Он подержал взгляд на мне на секунду дольше, чем держал бы по пустому слову, и снова опустил его на царапину. Третьего дня он не сказал мне про затянутый заход ни слова — не до того было. Сегодня он сказал «вышли вовремя» и тем дал понять, что заметил: я не повторил вчерашнего, не завис, привёл всех. Восьмерых из восьми. После того как вчера привёл семь.
Бабенко обходил свой борт с механиком, прислушиваясь к остывающему мотору, как прислушиваются к новому, ещё незнакомому. Движок, поставленный за ночь, отработал вылет ровно, не перегрелся, и Бабенко трогал капот ладонью, проверяя по теплу, и докладывал механику цифры, и видно было, что обкатка легла ему на душу — после той погони, на которой он угробил прежний, он этому новому ещё не доверял и теперь начинал.
Оружейники уже шли вдоль машин с пустыми лентоприёмниками, считая расход: сколько эрэсов сошло, сколько осталось снарядов в коробах, сколько подвешивать к следующему. Полк не отдыхал — полк перезаряжался. У землянки сошлись по одному, не сговариваясь, и встали кучкой на утоптанном снегу, и в том, как они стояли, был короткий выдох — первый за четыре дня. Не радость. Просто все вернулись. Морозов скручивал папиросу и не сразу попадал бумагой в табак — руки ещё не сошли с боевого. Сошников молчал. Воробьёв стоял чуть в стороне, у моей семёрки, у того правого крыла, и я понял, что он и впредь будет вставать туда, к месту, которое ему отдали, и что место это ещё долго будет помниться чужим — и ему, и мне.
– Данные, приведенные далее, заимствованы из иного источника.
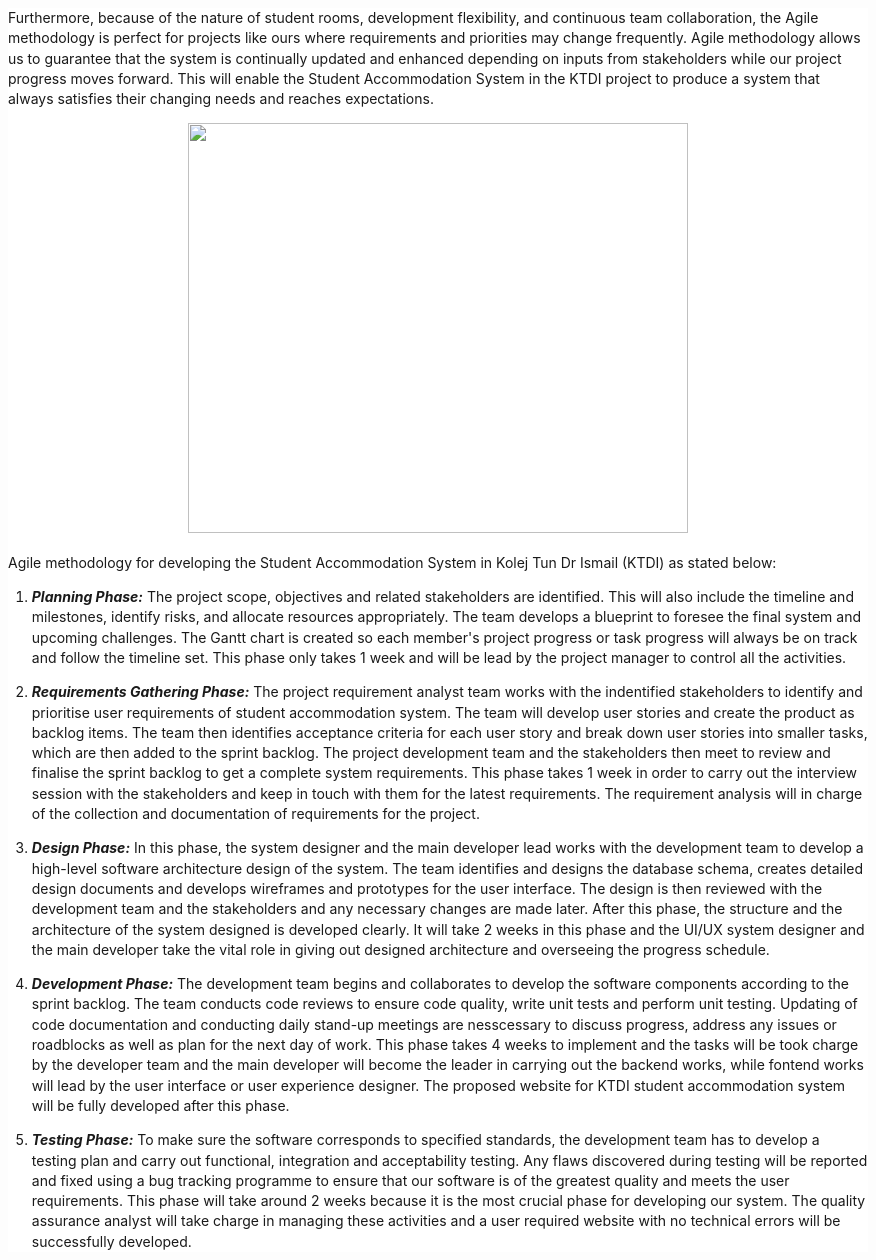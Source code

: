 Furthermore, because of the nature of student rooms, development flexibility, and continuous team collaboration, the Agile methodology is perfect for projects like ours where requirements and priorities may change frequently. Agile methodology allows us to guarantee that the system is continually updated and enhanced depending on inputs from stakeholders while our project progress moves forward. This will enable the Student Accommodation System in the KTDI project to produce a system that always satisfies their changing needs and reaches expectations.

<p align="center"><img src="https://github.com/drshahizan/software-engineering/blob/main/proposal/submission/sec01/stakeholder/diagram/agile.PNG" width="500px" height="410px"></p>

Agile methodology for developing the Student Accommodation System in Kolej Tun Dr Ismail (KTDI) as stated below:

1. _**Planning Phase:**_ The project scope, objectives and related stakeholders are identified. This will also include the timeline and milestones, identify risks, and allocate resources appropriately. The team develops a blueprint to foresee the final system and upcoming challenges. The Gantt chart is created so each member's project progress or task progress will always be on track and follow the timeline set. This phase only takes 1 week and will be lead by the project manager to control all the activities. 

2. _**Requirements Gathering Phase:**_ The project requirement analyst team works with the indentified stakeholders to identify and prioritise user requirements of student accommodation system. The team will develop user stories and create the product as backlog items. The team then identifies acceptance criteria for each user story and break down user stories into smaller tasks, which are then added to the sprint backlog. The project development team and the stakeholders then meet to review and finalise the sprint backlog to get a complete system requirements. This phase takes 1 week in order to carry out the interview session with the stakeholders and keep in touch with them for the latest requirements. The requirement analysis will in charge of the collection and documentation of requirements for the project.

3. _**Design Phase:**_ In this phase, the system designer and the main developer lead works with the development team to develop a high-level software architecture design of the system. The team identifies and designs the database schema, creates detailed design documents and develops wireframes and prototypes for the user interface. The design is then reviewed with the development team and the stakeholders and any necessary changes are made later. After this phase, the structure and the architecture of the system designed is developed clearly. It will take 2 weeks in this phase and the UI/UX system designer and the main developer take the vital role in giving out designed architecture and overseeing the progress schedule.

4. _**Development Phase:**_ The development team begins and collaborates to develop the software components according to the sprint backlog. The team conducts code reviews to ensure code quality, write unit tests and perform unit testing. Updating of code documentation and conducting daily stand-up meetings are nesscessary to discuss progress, address any issues or roadblocks as well as plan for the next day of work. This phase takes 4 weeks to implement and the tasks will be took charge by the developer team and the main developer will become the leader in carrying out the backend works, while fontend works will lead by the user interface or user experience designer. The proposed website for KTDI student accommodation system will be fully developed after this phase.

5. _**Testing Phase:**_ To make sure the software corresponds to specified standards, the development team has to develop a testing plan and carry out functional, integration and acceptability testing. Any flaws discovered during testing will be reported and fixed using a bug tracking programme to ensure that our software is of the greatest quality and meets the user requirements. This phase will take around 2 weeks because it is the most crucial phase for developing our system. The quality assurance analyst will take charge in managing these activities and a user required website with no technical errors will be successfully developed.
К вечеру с КП передали то, ради чего платилось четыре дня. Северный фронт и южный сомкнулись намертво, кольцо стоит, и в кольце этом, в излучине между Доном и Волгой, заперта целая немецкая армия — около трёхсот тысяч, считая всё, что туда набилось за лето и осень. Я слушал эту цифру у Трофимова и пробовал положить её рядом с тем, что видел сегодня сверху: с колоннами, толкущимися вдоль реки от двери к двери, с горящим съездом, с тёмным, что подходило к следующему мёртвому мосту, не зная. Триста тысяч. Столько немец вёл на нас сюда — и столько теперь сидело в мешке, который мы завязали и который нам же предстояло держать завязанным до конца, своими вылетами, день за днём, всю зиму. Я знал, чем это кончится, и знал, когда, — носил эту дату под рёбрами с первого дня. Но между нею и сегодняшним вечером лежала вся эта зима, и каждый из тех дней, что ляжет от сегодня до той даты, придётся пройти вылетами, по одному, и не за всех, кто сядет завтра в кабины, я поручусь, что доведу до конца.
А на западе, за петлёй, что стянулась за день, по всему окоёму дрожала длинная багровая полоса.
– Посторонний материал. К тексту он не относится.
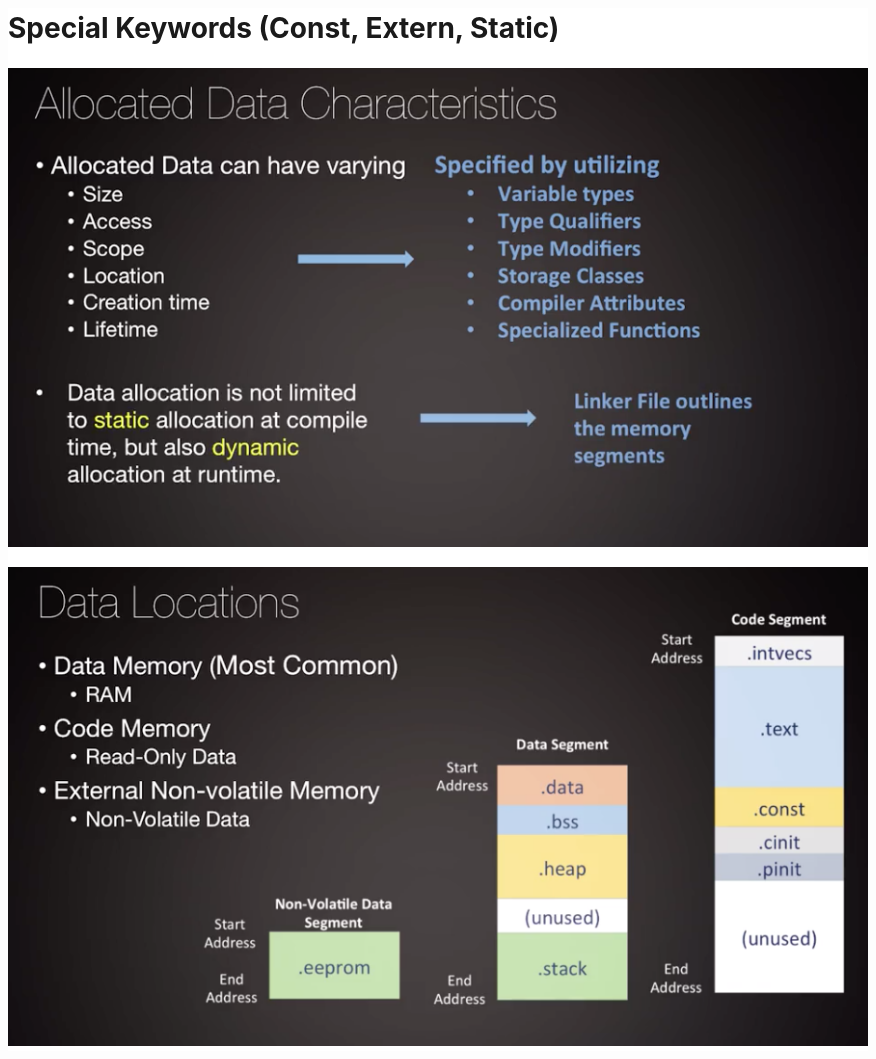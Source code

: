 # Special Keywords (Const, Extern, Static)
![](docs/5_data_characteristics.png)

![](docs/5_data_locations.png)
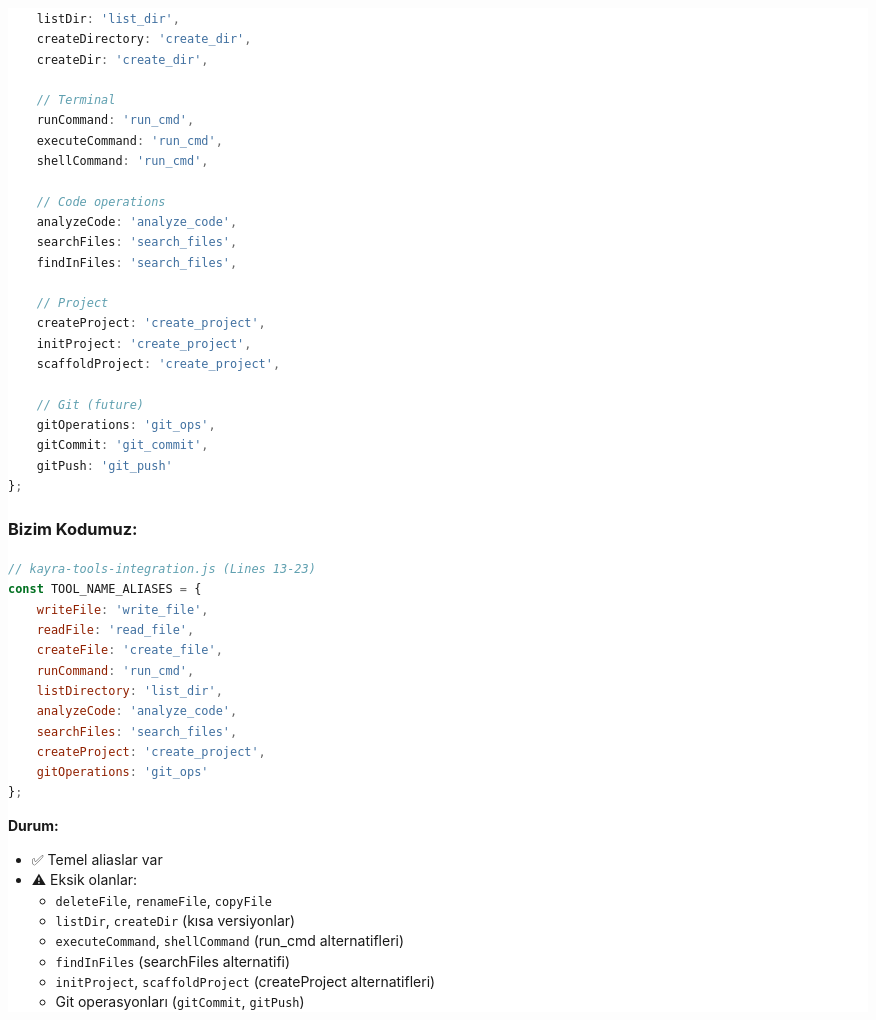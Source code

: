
 ```javascript
    listDir: 'list_dir',
    createDirectory: 'create_dir',
    createDir: 'create_dir',
    
    // Terminal
    runCommand: 'run_cmd',
    executeCommand: 'run_cmd',
    shellCommand: 'run_cmd',
    
    // Code operations
    analyzeCode: 'analyze_code',
    searchFiles: 'search_files',
    findInFiles: 'search_files',
    
    // Project
    createProject: 'create_project',
    initProject: 'create_project',
    scaffoldProject: 'create_project',
    
    // Git (future)
    gitOperations: 'git_ops',
    gitCommit: 'git_commit',
    gitPush: 'git_push'
};
```

### Bizim Kodumuz:
```javascript
// kayra-tools-integration.js (Lines 13-23)
const TOOL_NAME_ALIASES = {
    writeFile: 'write_file',
    readFile: 'read_file',
    createFile: 'create_file',
    runCommand: 'run_cmd',
    listDirectory: 'list_dir',
    analyzeCode: 'analyze_code',
    searchFiles: 'search_files',
    createProject: 'create_project',
    gitOperations: 'git_ops'
};
```

**Durum:** 
- ✅ Temel aliaslar var
- ⚠️ Eksik olanlar:
  - `deleteFile`, `renameFile`, `copyFile`
  - `listDir`, `createDir` (kısa versiyonlar)
  - `executeCommand`, `shellCommand` (run_cmd alternatifleri)
  - `findInFiles` (searchFiles alternatifi)
  - `initProject`, `scaffoldProject` (createProject alternatifleri)
  - Git operasyonları (`gitCommit`, `gitPush`)
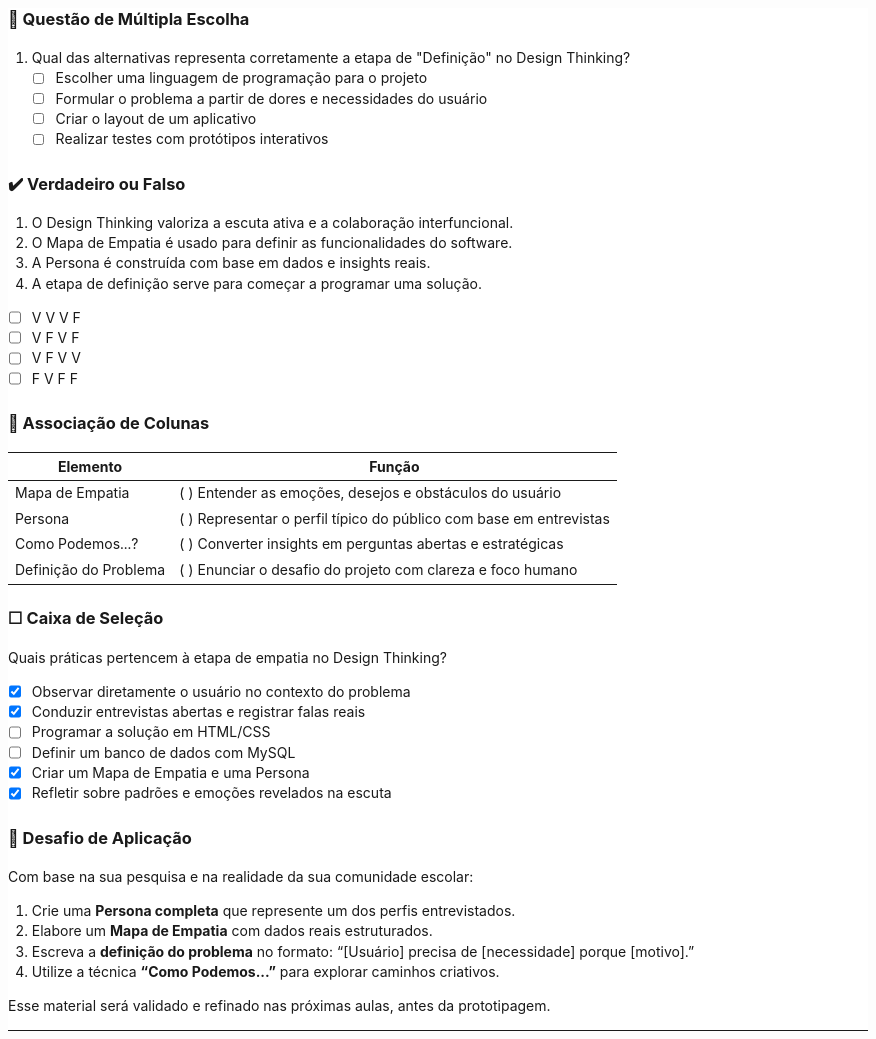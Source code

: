 ### 🔘 Questão de Múltipla Escolha

1. Qual das alternativas representa corretamente a etapa de "Definição" no Design Thinking?
   - [ ] Escolher uma linguagem de programação para o projeto
   - [ ] Formular o problema a partir de dores e necessidades do usuário
   - [ ] Criar o layout de um aplicativo
   - [ ] Realizar testes com protótipos interativos

### ✔️ Verdadeiro ou Falso

1. O Design Thinking valoriza a escuta ativa e a colaboração interfuncional.
2. O Mapa de Empatia é usado para definir as funcionalidades do software.
3. A Persona é construída com base em dados e insights reais.
4. A etapa de definição serve para começar a programar uma solução.

- [ ] V V V F
- [ ] V F V F
- [ ] V F V V
- [ ] F V F F

### 🔗 Associação de Colunas

| Elemento              | Função                                                             |
| --------------------- | ------------------------------------------------------------------ |
| Mapa de Empatia       | ( ) Entender as emoções, desejos e obstáculos do usuário           |
| Persona               | ( ) Representar o perfil típico do público com base em entrevistas |
| Como Podemos...?      | ( ) Converter insights em perguntas abertas e estratégicas         |
| Definição do Problema | ( ) Enunciar o desafio do projeto com clareza e foco humano        |

### ☐ Caixa de Seleção

Quais práticas pertencem à etapa de empatia no Design Thinking?

- [x] Observar diretamente o usuário no contexto do problema
- [x] Conduzir entrevistas abertas e registrar falas reais
- [ ] Programar a solução em HTML/CSS
- [ ] Definir um banco de dados com MySQL
- [x] Criar um Mapa de Empatia e uma Persona
- [x] Refletir sobre padrões e emoções revelados na escuta

### 🚀 Desafio de Aplicação

Com base na sua pesquisa e na realidade da sua comunidade escolar:

1. Crie uma **Persona completa** que represente um dos perfis entrevistados.
2. Elabore um **Mapa de Empatia** com dados reais estruturados.
3. Escreva a **definição do problema** no formato: “[Usuário] precisa de [necessidade] porque [motivo].”
4. Utilize a técnica **“Como Podemos...”** para explorar caminhos criativos.

Esse material será validado e refinado nas próximas aulas, antes da prototipagem.

---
Она шла разорванная посередине, не город и не дорога к реке, а самый мешок — кольцо, замкнутое от края до края неба, и в нём горело то, что мы зажгли днём вдоль воды. Я стоял на крыле и смотрел, как оно дотлевает по всему обводу, по всей окружности разом, и не находил ему ни начала, ни конца, потому что у кольца нет ни начала, ни конца — оно просто стоит. Триста тысяч под этой полосой дышали в темноте, прижатые к реке, которую им не перейти. И весь полк стоял на снегу и смотрел туда, на запад, молча, единым строем, как стоят, переведя наконец дух после долгого подъёма, — не торжествуя, а только теперь, в первый раз за четыре дня, разрешив себе выдохнуть. Кольцо сомкнулось. По правому крылу моей семёрки, у крайнего стояночного флажка, темнел на этом зареве силуэт — Воробьёв, привыкая, стоял на чужом ещё месте и смотрел в ту же сторону, что и все.